- ACTIVITY:
Print the listing exactly, but only as far as the line containing "for cardiovascular prediction.". The first line and that line are both included.

------------------------------

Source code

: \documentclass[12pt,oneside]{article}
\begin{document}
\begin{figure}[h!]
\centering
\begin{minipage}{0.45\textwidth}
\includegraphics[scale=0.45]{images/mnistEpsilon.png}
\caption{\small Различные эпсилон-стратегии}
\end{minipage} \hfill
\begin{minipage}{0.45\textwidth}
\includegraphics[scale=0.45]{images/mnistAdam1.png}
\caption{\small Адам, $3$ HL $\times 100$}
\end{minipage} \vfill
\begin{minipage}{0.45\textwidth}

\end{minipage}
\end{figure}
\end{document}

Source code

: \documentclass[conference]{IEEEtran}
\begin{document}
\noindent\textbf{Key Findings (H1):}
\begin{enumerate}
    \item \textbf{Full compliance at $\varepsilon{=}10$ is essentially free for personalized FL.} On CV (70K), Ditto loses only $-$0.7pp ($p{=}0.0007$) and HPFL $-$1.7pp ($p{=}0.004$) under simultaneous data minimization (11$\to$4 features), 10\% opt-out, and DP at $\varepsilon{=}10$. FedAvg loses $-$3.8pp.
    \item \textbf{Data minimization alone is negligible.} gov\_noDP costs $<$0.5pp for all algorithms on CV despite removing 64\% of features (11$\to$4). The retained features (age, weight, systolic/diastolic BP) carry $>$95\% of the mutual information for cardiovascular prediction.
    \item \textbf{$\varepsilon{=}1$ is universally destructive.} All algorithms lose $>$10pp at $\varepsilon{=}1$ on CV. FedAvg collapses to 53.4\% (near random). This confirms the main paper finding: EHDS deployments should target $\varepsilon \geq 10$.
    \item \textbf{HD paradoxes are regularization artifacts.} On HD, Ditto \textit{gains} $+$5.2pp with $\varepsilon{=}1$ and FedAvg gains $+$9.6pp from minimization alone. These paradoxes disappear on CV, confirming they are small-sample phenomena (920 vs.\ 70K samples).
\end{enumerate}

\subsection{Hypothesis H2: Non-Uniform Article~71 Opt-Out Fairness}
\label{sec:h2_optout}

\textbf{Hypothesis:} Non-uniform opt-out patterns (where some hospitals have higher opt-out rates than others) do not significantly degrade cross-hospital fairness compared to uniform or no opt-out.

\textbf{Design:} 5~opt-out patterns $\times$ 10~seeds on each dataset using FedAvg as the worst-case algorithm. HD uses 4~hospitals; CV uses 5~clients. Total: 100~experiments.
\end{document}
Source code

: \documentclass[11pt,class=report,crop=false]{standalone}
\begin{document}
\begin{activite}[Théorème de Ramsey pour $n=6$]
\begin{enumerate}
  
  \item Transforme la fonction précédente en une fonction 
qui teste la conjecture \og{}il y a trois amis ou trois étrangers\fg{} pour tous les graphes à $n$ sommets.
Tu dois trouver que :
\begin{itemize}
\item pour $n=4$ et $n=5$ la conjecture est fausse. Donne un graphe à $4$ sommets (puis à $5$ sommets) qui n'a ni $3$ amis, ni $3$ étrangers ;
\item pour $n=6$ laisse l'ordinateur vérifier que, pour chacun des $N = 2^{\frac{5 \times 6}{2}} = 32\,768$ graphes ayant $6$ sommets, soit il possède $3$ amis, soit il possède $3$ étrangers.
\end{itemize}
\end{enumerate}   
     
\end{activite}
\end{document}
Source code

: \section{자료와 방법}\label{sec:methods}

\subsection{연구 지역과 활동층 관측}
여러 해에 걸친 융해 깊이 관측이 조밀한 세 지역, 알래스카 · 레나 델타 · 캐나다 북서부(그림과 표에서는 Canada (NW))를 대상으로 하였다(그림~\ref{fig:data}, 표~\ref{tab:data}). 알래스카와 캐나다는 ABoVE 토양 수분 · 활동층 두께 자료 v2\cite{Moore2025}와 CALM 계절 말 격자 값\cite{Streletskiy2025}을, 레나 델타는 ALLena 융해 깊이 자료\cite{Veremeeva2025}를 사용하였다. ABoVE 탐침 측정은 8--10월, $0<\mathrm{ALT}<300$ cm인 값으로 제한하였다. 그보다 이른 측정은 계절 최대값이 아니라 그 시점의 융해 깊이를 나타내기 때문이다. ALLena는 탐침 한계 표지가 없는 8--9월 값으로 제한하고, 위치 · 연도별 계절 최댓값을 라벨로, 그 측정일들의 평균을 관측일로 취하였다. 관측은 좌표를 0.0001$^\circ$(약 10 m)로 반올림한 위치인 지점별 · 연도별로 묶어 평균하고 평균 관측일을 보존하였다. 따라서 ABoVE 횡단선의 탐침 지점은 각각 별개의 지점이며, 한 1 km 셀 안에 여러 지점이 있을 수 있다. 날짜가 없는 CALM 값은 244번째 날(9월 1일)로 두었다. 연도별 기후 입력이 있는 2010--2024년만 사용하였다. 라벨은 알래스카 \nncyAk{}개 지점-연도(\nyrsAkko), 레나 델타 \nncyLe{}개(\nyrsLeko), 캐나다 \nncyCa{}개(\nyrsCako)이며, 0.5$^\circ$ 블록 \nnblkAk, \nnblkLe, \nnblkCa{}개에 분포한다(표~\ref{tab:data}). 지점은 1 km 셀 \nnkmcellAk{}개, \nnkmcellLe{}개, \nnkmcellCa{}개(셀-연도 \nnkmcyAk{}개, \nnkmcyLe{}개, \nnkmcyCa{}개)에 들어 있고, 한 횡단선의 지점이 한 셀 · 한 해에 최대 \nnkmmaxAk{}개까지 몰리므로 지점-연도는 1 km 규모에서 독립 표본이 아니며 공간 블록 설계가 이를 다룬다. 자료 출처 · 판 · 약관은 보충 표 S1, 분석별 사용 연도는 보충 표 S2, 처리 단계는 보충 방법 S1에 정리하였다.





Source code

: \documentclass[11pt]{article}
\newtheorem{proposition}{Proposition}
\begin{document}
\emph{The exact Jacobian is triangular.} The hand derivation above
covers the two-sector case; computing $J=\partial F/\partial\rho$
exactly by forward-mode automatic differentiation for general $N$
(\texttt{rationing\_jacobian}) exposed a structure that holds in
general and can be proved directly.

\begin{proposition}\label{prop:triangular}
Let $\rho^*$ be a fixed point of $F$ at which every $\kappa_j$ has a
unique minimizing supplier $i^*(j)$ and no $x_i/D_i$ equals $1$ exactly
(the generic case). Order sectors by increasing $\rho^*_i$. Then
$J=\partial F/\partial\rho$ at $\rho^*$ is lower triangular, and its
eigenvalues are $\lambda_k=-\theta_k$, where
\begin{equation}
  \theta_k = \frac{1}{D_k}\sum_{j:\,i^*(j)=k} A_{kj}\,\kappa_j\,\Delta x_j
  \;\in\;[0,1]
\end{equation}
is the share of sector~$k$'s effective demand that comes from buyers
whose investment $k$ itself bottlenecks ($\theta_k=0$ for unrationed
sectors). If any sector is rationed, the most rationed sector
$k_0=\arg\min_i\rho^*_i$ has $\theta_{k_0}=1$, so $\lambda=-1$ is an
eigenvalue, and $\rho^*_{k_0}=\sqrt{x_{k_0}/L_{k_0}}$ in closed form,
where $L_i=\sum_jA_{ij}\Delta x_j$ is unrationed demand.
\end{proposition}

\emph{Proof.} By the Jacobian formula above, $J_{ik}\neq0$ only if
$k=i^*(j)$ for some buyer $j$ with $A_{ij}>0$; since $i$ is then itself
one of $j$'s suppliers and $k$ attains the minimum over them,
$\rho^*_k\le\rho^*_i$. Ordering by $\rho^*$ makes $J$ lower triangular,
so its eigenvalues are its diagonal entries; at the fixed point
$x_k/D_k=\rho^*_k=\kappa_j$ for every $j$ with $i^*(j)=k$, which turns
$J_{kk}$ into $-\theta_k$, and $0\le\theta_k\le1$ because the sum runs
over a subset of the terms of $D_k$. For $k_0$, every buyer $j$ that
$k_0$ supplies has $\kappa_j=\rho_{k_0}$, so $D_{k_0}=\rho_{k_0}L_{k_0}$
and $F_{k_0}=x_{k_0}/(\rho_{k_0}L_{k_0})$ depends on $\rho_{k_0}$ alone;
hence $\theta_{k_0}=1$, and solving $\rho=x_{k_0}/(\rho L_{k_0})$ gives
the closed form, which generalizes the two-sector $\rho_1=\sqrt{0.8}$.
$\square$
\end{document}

------------------------------

- WRITTEN ANSWER:
Source code

: \documentclass[12pt,oneside]{article}
\begin{document}
\begin{figure}[h!]
\centering
\begin{minipage}{0.45\textwidth}
\includegraphics[scale=0.45]{images/mnistEpsilon.png}
\caption{\small Различные эпсилон-стратегии}
\end{minipage} \hfill
\begin{minipage}{0.45\textwidth}
\includegraphics[scale=0.45]{images/mnistAdam1.png}
\caption{\small Адам, $3$ HL $\times 100$}
\end{minipage} \vfill
\begin{minipage}{0.45\textwidth}

\end{minipage}
\end{figure}
\end{document}

Source code

: \documentclass[conference]{IEEEtran}
\begin{document}
\noindent\textbf{Key Findings (H1):}
\begin{enumerate}
    \item \textbf{Full compliance at $\varepsilon{=}10$ is essentially free for personalized FL.} On CV (70K), Ditto loses only $-$0.7pp ($p{=}0.0007$) and HPFL $-$1.7pp ($p{=}0.004$) under simultaneous data minimization (11$\to$4 features), 10\% opt-out, and DP at $\varepsilon{=}10$. FedAvg loses $-$3.8pp.
    \item \textbf{Data minimization alone is negligible.} gov\_noDP costs $<$0.5pp for all algorithms on CV despite removing 64\% of features (11$\to$4). The retained features (age, weight, systolic/diastolic BP) carry $>$95\% of the mutual information for cardiovascular prediction.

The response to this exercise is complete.